Start of Block

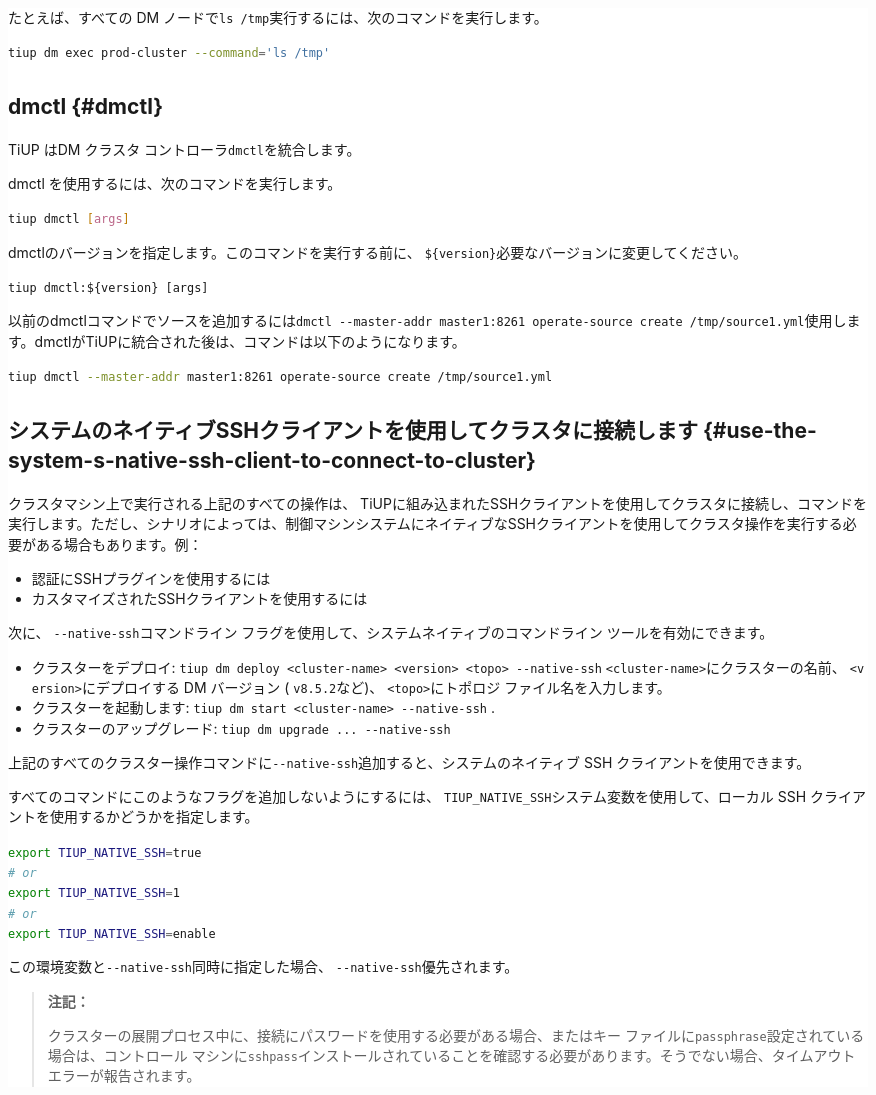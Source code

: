 たとえば、すべての DM ノードで`ls /tmp`実行するには、次のコマンドを実行します。

```bash
tiup dm exec prod-cluster --command='ls /tmp'
```

## dmctl {#dmctl}

TiUP はDM クラスタ コントローラ`dmctl`を統合します。

dmctl を使用するには、次のコマンドを実行します。

```bash
tiup dmctl [args]
```

dmctlのバージョンを指定します。このコマンドを実行する前に、 `${version}`必要なバージョンに変更してください。

    tiup dmctl:${version} [args]

以前のdmctlコマンドでソースを追加するには`dmctl --master-addr master1:8261 operate-source create /tmp/source1.yml`使用します。dmctlがTiUPに統合された後は、コマンドは以下のようになります。

```bash
tiup dmctl --master-addr master1:8261 operate-source create /tmp/source1.yml
```

## システムのネイティブSSHクライアントを使用してクラスタに接続します {#use-the-system-s-native-ssh-client-to-connect-to-cluster}

クラスタマシン上で実行される上記のすべての操作は、 TiUPに組み込まれたSSHクライアントを使用してクラスタに接続し、コマンドを実行します。ただし、シナリオによっては、制御マシンシステムにネイティブなSSHクライアントを使用してクラスタ操作を実行する必要がある場合もあります。例：

-   認証にSSHプラグインを使用するには
-   カスタマイズされたSSHクライアントを使用するには

次に、 `--native-ssh`コマンドライン フラグを使用して、システムネイティブのコマンドライン ツールを有効にできます。

-   クラスターをデプロイ: `tiup dm deploy <cluster-name> <version> <topo> --native-ssh` `<cluster-name>`にクラスターの名前、 `<version>`にデプロイする DM バージョン ( `v8.5.2`など)、 `<topo>`にトポロジ ファイル名を入力します。
-   クラスターを起動します: `tiup dm start <cluster-name> --native-ssh` .
-   クラスターのアップグレード: `tiup dm upgrade ... --native-ssh`

上記のすべてのクラスター操作コマンドに`--native-ssh`追加すると、システムのネイティブ SSH クライアントを使用できます。

すべてのコマンドにこのようなフラグを追加しないようにするには、 `TIUP_NATIVE_SSH`システム変数を使用して、ローカル SSH クライアントを使用するかどうかを指定します。

```sh
export TIUP_NATIVE_SSH=true
# or
export TIUP_NATIVE_SSH=1
# or
export TIUP_NATIVE_SSH=enable
```

この環境変数と`--native-ssh`同時に指定した場合、 `--native-ssh`優先されます。

> **注記：**
>
> クラスターの展開プロセス中に、接続にパスワードを使用する必要がある場合、またはキー ファイルに`passphrase`設定されている場合は、コントロール マシンに`sshpass`インストールされていることを確認する必要があります。そうでない場合、タイムアウト エラーが報告されます。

End of Block

**Action item**. In the copy, leave out the pictures and restate the records exactly.

**Reply to the exercise**.
Source code

: たとえば、すべての DM ノードで`ls /tmp`実行するには、次のコマンドを実行します。

```bash
tiup dm exec prod-cluster --command='ls /tmp'
```

## dmctl {#dmctl}

TiUP はDM クラスタ コントローラ`dmctl`を統合します。

dmctl を使用するには、次のコマンドを実行します。

```bash
tiup dmctl [args]
```

dmctlのバージョンを指定します。このコマンドを実行する前に、 `${version}`必要なバージョンに変更してください。

    tiup dmctl:${version} [args]

以前のdmctlコマンドでソースを追加するには`dmctl --master-addr master1:8261 operate-source create /tmp/source1.yml`使用します。dmctlがTiUPに統合された後は、コマンドは以下のようになります。

```bash
tiup dmctl --master-addr master1:8261 operate-source create /tmp/source1.yml
```

## システムのネイティブSSHクライアントを使用してクラスタに接続します {#use-the-system-s-native-ssh-client-to-connect-to-cluster}

クラスタマシン上で実行される上記のすべての操作は、 TiUPに組み込まれたSSHクライアントを使用してクラスタに接続し、コマンドを実行します。ただし、シナリオによっては、制御マシンシステムにネイティブなSSHクライアントを使用してクラスタ操作を実行する必要がある場合もあります。例：

-   認証にSSHプラグインを使用するには
-   カスタマイズされたSSHクライアントを使用するには

次に、 `--native-ssh`コマンドライン フラグを使用して、システムネイティブのコマンドライン ツールを有効にできます。

-   クラスターをデプロイ: `tiup dm deploy <cluster-name> <version> <topo> --native-ssh` `<cluster-name>`にクラスターの名前、 `<version>`にデプロイする DM バージョン ( `v8.5.2`など)、 `<topo>`にトポロジ ファイル名を入力します。
-   クラスターを起動します: `tiup dm start <cluster-name> --native-ssh` .
-   クラスターのアップグレード: `tiup dm upgrade ... --native-ssh`

上記のすべてのクラスター操作コマンドに`--native-ssh`追加すると、システムのネイティブ SSH クライアントを使用できます。

すべてのコマンドにこのようなフラグを追加しないようにするには、 `TIUP_NATIVE_SSH`システム変数を使用して、ローカル SSH クライアントを使用するかどうかを指定します。

```sh
export TIUP_NATIVE_SSH=true
# or
export TIUP_NATIVE_SSH=1
# or
export TIUP_NATIVE_SSH=enable
```

この環境変数と`--native-ssh`同時に指定した場合、 `--native-ssh`優先されます。

> **注記：**
>
> クラスターの展開プロセス中に、接続にパスワードを使用する必要がある場合、またはキー ファイルに`passphrase`設定されている場合は、コントロール マシンに`sshpass`インストールされていることを確認する必要があります。そうでない場合、タイムアウト エラーが報告されます。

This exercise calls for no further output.